The Law of Sines connects each side of a triangle to the sine of its opposite angle:

$\frac{a}{\sin A} = \frac{b}{\sin B} = \frac{c}{\sin C}$

Here, $a$ , $b$ , and $c$ are the side lengths, and $A$ , $B$ , $C$ are the angles opposite those sides. This works for any triangle, not just right triangles.

Solving for a missing side:

Identify a complete pair you already know (a side and its opposite angle).
Set up a proportion with the missing side and its opposite angle.
Cross-multiply and solve.

Example: In triangle ABC, you know $A = 40°$ , $B = 60°$ , and $a = 10$ . Find $b$ .

$\frac{10}{\sin 40°} = \frac{b}{\sin 60°}$

$b = \frac{10 \cdot \sin 60°}{\sin 40°} \approx \frac{10 \cdot 0.866}{0.643} \approx 13.47$

Solving for a missing angle:

Identify a complete pair (side + opposite angle).
Set up a proportion with the known side whose opposite angle is missing.
Solve for the sine of the unknown angle, then use inverse sine ( $\sin^{-1}$ ) to find the angle.
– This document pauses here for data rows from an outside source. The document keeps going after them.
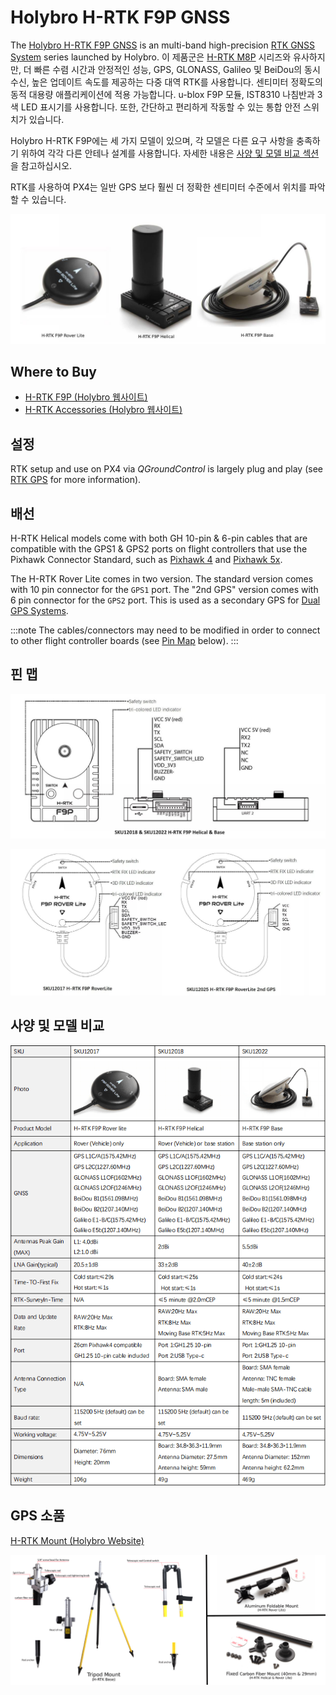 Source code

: # Holybro H-RTK F9P GNSS

The [Holybro H-RTK F9P GNSS](https://holybro.com/products/h-rtk-f9p-gnss-series) is an multi-band high-precision [RTK GNSS System](../gps_compass/rtk_gps.md) series launched by Holybro. 이 제품군은 [H-RTK M8P](../gps_compass/rtk_gps_holybro_h-rtk-m8p.md) 시리즈와 유사하지만, 더 빠른 수렴 시간과 안정적인 성능, GPS, GLONASS, Galileo 및 BeiDou의 동시 수신, 높은 업데이트 속도를 제공하는 다중 대역 RTK를 사용합니다. 센티미터 정확도의 동적 대용량 애플리케이션에 적용 가능합니다. u-blox F9P 모듈, IST8310 나침반과 3색 LED 표시기를 사용합니다. 또한, 간단하고 편리하게 작동할 수 있는 통합 안전 스위치가 있습니다.

Holybro H-RTK F9P에는 세 가지 모델이 있으며, 각 모델은 다른 요구 사항을 충족하기 위하여 각각 다른 안테나 설계를 사용합니다. 자세한 내용은 [사양 및 모델 비교 섹션](#specification-and-model-comparison)을 참고하십시오.

RTK를 사용하여 PX4는 일반 GPS 보다 훨씬 더 정확한 센티미터 수준에서 위치를 파악할 수 있습니다.

![h-rtk](../../assets/hardware/gps/rtk_holybro_h-rtk-f9p_all_label.jpg)

## Where to Buy

* [H-RTK F9P (Holybro 웹사이트)](https://holybro.com/products/h-rtk-f9p-gnss-series)
* [H-RTK Accessories (Holybro 웹사이트)](https://holybro.com/collections/h-rtk-gps)

## 설정

RTK setup and use on PX4 via _QGroundControl_ is largely plug and play \(see [RTK GPS](../gps_compass/rtk_gps.md) for more information\).

## 배선

H-RTK Helical models come with both GH 10-pin & 6-pin cables that are compatible with the GPS1 & GPS2 ports on flight controllers that use the Pixhawk Connector Standard, such as [Pixhawk 4](../flight_controller/pixhawk4.md) and [Pixhawk 5x](../flight_controller/pixhawk5x.md).

The H-RTK Rover Lite comes in two version. The standard version comes with 10 pin connector for the `GPS1` port. The "2nd GPS" version comes with 6 pin connector for the `GPS2` port. This is used as a secondary GPS for [Dual GPS Systems](../gps_compass/README.md#dual_gps).

:::note
The cables/connectors may need to be modified in order to connect to other flight controller boards (see [Pin Map](#pin-map) below).
:::

## 핀 맵

![h-rtk-f9p_rover_pinmap](../../assets/hardware/gps/rtk_holybro_h-rtk_helical_pinmap.jpg)

![h-rtk-f9p_helical_pinmap](../../assets/hardware/gps/rtk_holybro_h-rtk_rover_lite_pinmap.jpg)


## 사양 및 모델 비교

![h-rtk-f9p_spec](../../assets/hardware/gps/rtk_holybro_h-rtk-f9p_spec.png)

## GPS 소품

[H-RTK Mount (Holybro Website)](https://holybro.com/products/vertical-mount-for-h-rtk-helical)

![h-rtk](../../assets/hardware/gps/rtk_holybro_h-rtk_mount_3.png)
Watch out: the inverse sine function only gives you an acute angle. If the missing angle could be obtuse, you need to check whether the supplement ( $180° - \theta$ ) also produces a valid triangle (meaning the angles still add to $180°$ ). This is the ambiguous case (SSA), and it can produce zero, one, or two valid triangles.

Why can SSA give two triangles? Two different angles can share the same sine value. For instance, $\sin 40° \approx 0.643$ and $\sin 140° \approx 0.643$ . When your calculator returns $40°$ , you also need to test $140°$ . If $140°$ plus the other known angle stays under $180°$ , you have a second valid triangle.
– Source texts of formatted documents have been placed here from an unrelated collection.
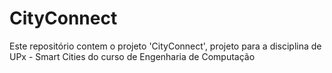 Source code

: # CityConnect
Este repositório contem o projeto 'CityConnect', projeto para a disciplina de UPx - Smart Cities do curso de Engenharia de Computação
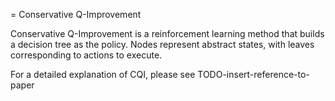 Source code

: = Conservative Q-Improvement

Conservative Q-Improvement is a reinforcement learning method that builds a decision tree as the policy.  Nodes represent abstract states, with leaves corresponding to actions to execute.

For a detailed explanation of CQI, please see TODO-insert-reference-to-paper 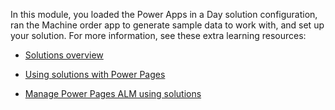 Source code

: In this module, you loaded the Power Apps in a Day solution configuration, ran the Machine order app to generate sample data to work with, and set up your solution. For more information, see these extra learning resources:

- [Solutions overview](/power-apps/maker/data-platform/solutions-overview/?azure-portal=true)

- [Using solutions with Power Pages](/power-pages/configure/power-pages-solutions/?azure-portal=true)

- [Manage Power Pages ALM using solutions](/power-platform/release-plan/2023wave1/power-pages/manage-power-pages-alm-using-solutions/?azure-portal=true)
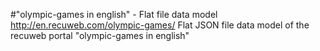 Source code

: #"olympic-games in english" - Flat file data model
http://en.recuweb.com/olympic-games/
Flat JSON file data model of the recuweb portal "olympic-games in english"
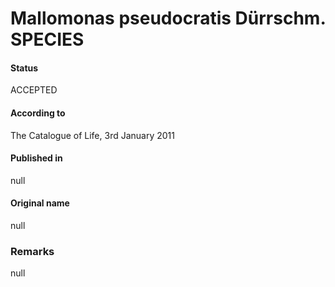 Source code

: Mallomonas pseudocratis Dürrschm. SPECIES
=======

#### Status
ACCEPTED

#### According to
The Catalogue of Life, 3rd January 2011

#### Published in
null

#### Original name
null

### Remarks
null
Law of Sines for oblique triangles, Law of sines - Wikipedia

Law of Cosines

The Law of Cosines is a generalization of the Pythagorean Theorem that works for any triangle:

$c^2 = a^2 + b^2 - 2ab \cos C$

The variable $C$ is the angle between sides $a$ and $b$ , and $c$ is the side opposite that angle. Notice that if $C = 90°$ , then $\cos 90° = 0$ and the formula reduces to $c^2 = a^2 + b^2$ . That's how you know this formula is consistent with what you already learned about right triangles.

Solving for a missing side (SAS):

Identify the two known sides and the included angle between them.
Plug into the formula: $c^2 = a^2 + b^2 - 2ab\cos C$ .
Compute the right side, then take the square root to get $c$ .
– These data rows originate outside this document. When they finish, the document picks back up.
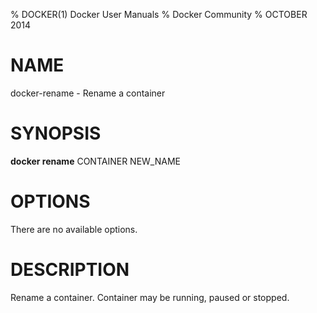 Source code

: % DOCKER(1) Docker User Manuals
% Docker Community
% OCTOBER 2014
# NAME
docker-rename - Rename a container

# SYNOPSIS
**docker rename**
CONTAINER NEW_NAME

# OPTIONS
There are no available options.

# DESCRIPTION
Rename a container.  Container may be running, paused or stopped.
Example: Given $a = 7$ , $b = 9$ , and $C = 120°$ .

$c^2 = 7^2 + 9^2 - 2(7)(9)\cos 120°$

$c^2 = 49 + 81 - 126(-0.5) = 130 + 63 = 193$

$c = \sqrt{193} \approx 13.89$

Notice that $\cos 120°$ is negative, which turns the subtraction into addition. This makes $c$ longer than it would be in a right triangle with the same two sides. That makes geometric sense: an obtuse angle "pushes" the opposite side out farther.

Solving for a missing angle (SSS):

When you know all three sides, rearrange the formula to isolate the cosine of the unknown angle:

$\cos C = \frac{a^2 + b^2 - c^2}{2ab}$

Then use $\cos^{-1}$ to find the angle. Unlike inverse sine, inverse cosine gives a unique answer between $0°$ and $180°$ , so there's no ambiguous case here. This is one reason many students prefer to switch to the Law of Cosines (once they have enough information) to find remaining angles after using the Law of Sines.

Law of Sines for oblique triangles, Non-right Triangles: Law of Sines | Precalculus II: MATH 1613

Choosing the Right Law

The information you're given determines which law to use:

Given Information	Abbreviation	Use
Two angles and one side	AAS or ASA	Law of Sines
Two sides and a non-included angle	SSA	Law of Sines (check for ambiguous case)
Two sides and the included angle	SAS	Law of Cosines
Three sides	SSS	Law of Cosines

A quick rule of thumb: if you have a complete side-angle pair to start with, use the Law of Sines. If you don't (because you have SAS or SSS), use the Law of Cosines.

Also remember: once you find one missing piece, your situation changes. For example, after using the Law of Cosines to find a side in an SAS problem, you now have a complete side-angle pair and can switch to the Law of Sines for the remaining unknowns.

Applications in Real-World Problems

Surveying, navigation, and architecture problems all come down to the same process:

Sketch and label the triangle from the problem's description. Mark every known side and angle.
Classify what you have (AAS, SSA, SAS, or SSS) using the table above.
Apply the appropriate law and solve for the unknown.
Interpret your answer in context. If the problem asks for a distance between two landmarks, make sure your answer corresponds to the correct side of the triangle.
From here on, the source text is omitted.